Journal of Combinatorics

Volume 3 (2012)

Number 3

Macdonald polynomials in superspace as eigenfunctions of commuting operators

Pages: 495 – 561

DOI: http://dx.doi.org/10.4310/JOC.2012.v3.n3.a8

Authors

Olivier Blondeau-Fournier (Département de physique, de génie physique et d’optique, Université Laval, Québec, Canada)

Patrick Desrosiers (Instituto de Matemática y Física, Universidad de Talca, Chile)

Luc Lapointe (Instituto de Matemática y Física, Universidad de Talca, Chile)

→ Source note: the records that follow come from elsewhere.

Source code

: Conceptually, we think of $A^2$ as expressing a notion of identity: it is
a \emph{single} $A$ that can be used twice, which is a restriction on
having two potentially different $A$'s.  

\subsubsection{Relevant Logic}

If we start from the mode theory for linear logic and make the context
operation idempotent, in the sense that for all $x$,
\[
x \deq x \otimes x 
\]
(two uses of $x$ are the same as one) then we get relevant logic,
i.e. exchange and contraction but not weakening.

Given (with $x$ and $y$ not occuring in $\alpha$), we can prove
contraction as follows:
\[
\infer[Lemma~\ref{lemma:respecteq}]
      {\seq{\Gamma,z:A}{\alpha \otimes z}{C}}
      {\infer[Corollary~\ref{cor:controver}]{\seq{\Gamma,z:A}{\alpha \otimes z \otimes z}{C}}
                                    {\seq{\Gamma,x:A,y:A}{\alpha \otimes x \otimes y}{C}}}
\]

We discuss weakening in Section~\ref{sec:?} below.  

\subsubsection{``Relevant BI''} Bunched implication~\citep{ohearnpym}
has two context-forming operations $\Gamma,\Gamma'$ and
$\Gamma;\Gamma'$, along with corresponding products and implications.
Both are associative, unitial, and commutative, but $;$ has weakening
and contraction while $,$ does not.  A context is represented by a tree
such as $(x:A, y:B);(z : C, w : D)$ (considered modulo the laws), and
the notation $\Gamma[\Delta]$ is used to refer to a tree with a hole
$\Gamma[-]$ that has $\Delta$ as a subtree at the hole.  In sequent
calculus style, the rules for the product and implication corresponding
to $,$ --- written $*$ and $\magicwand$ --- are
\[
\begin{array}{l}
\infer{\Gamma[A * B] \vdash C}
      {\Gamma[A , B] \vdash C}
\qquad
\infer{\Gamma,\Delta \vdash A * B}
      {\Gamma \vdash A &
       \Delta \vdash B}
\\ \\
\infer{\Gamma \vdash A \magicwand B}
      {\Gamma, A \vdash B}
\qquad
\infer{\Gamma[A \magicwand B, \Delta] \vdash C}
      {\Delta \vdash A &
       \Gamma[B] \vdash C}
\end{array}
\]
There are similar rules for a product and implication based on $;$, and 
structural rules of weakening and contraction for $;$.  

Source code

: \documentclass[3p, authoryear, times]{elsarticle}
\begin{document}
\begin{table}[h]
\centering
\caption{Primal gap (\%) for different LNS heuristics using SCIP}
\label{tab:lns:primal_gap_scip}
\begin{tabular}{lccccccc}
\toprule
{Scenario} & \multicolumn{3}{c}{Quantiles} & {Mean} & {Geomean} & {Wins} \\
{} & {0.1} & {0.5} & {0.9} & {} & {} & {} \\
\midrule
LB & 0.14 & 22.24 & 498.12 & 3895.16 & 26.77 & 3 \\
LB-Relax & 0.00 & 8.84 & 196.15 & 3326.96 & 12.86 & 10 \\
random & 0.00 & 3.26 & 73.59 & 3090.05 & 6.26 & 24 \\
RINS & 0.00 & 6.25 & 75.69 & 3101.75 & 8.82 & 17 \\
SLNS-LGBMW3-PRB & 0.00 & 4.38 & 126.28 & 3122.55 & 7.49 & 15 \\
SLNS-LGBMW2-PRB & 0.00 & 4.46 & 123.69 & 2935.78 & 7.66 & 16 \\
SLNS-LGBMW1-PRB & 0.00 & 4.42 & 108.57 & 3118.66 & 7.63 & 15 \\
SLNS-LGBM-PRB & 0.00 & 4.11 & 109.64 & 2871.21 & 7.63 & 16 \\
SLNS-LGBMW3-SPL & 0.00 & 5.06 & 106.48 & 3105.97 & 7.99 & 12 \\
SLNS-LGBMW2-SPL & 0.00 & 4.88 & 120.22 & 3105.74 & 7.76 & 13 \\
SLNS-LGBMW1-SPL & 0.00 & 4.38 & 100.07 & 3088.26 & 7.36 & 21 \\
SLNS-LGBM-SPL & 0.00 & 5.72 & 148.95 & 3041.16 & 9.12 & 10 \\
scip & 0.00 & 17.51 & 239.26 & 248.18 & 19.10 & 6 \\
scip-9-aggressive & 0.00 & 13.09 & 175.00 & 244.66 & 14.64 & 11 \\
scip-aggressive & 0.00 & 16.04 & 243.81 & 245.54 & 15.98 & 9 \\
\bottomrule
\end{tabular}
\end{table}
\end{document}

Pierre Mathieu (Département de physique, de génie physique et d’optique, Université Laval, Québec, Canada)

Abstract

A generalization of the Macdonald polynomials depending upon both commuting and anticommuting variables has been introduced recently. The construction relies on certain orthogonality and triangularity relations. Although many superpolynomials were constructed as solutions of a highly over-determined system, the existence issue was left open. This is resolved here: we demonstrate that the underlying construction has a (unique) solution. The proof uses, as a starting point, the definition of the Macdonald superpolynomials in terms of the Macdonald non-symmetric polynomials via a non-standard (anti)symmetrization and a suitable dressing by anticommuting monomials. This relationship naturally suggests the form of two families of commuting operators that have the defined superpolynomials as their common eigenfunctions. These eigenfunctions are then shown to be triangular and orthogonal. Up to a normalization, these two conditions uniquely characterize these superpolynomials. Moreover, the Macdonald superpolynomials are found to be orthogonal with respect to a second (constant-termtype) scalar product, and its norm is evaluated. The latter is shown to match (up to a $q$-power) the conjectured norm with respect to the original scalar product. Finally, we recall the super-version of the Macdonald positivity conjecture and present two new conjectures which both provide a remarkable relationship between the new $(q, t)$ Kostka coefficients and the usual ones.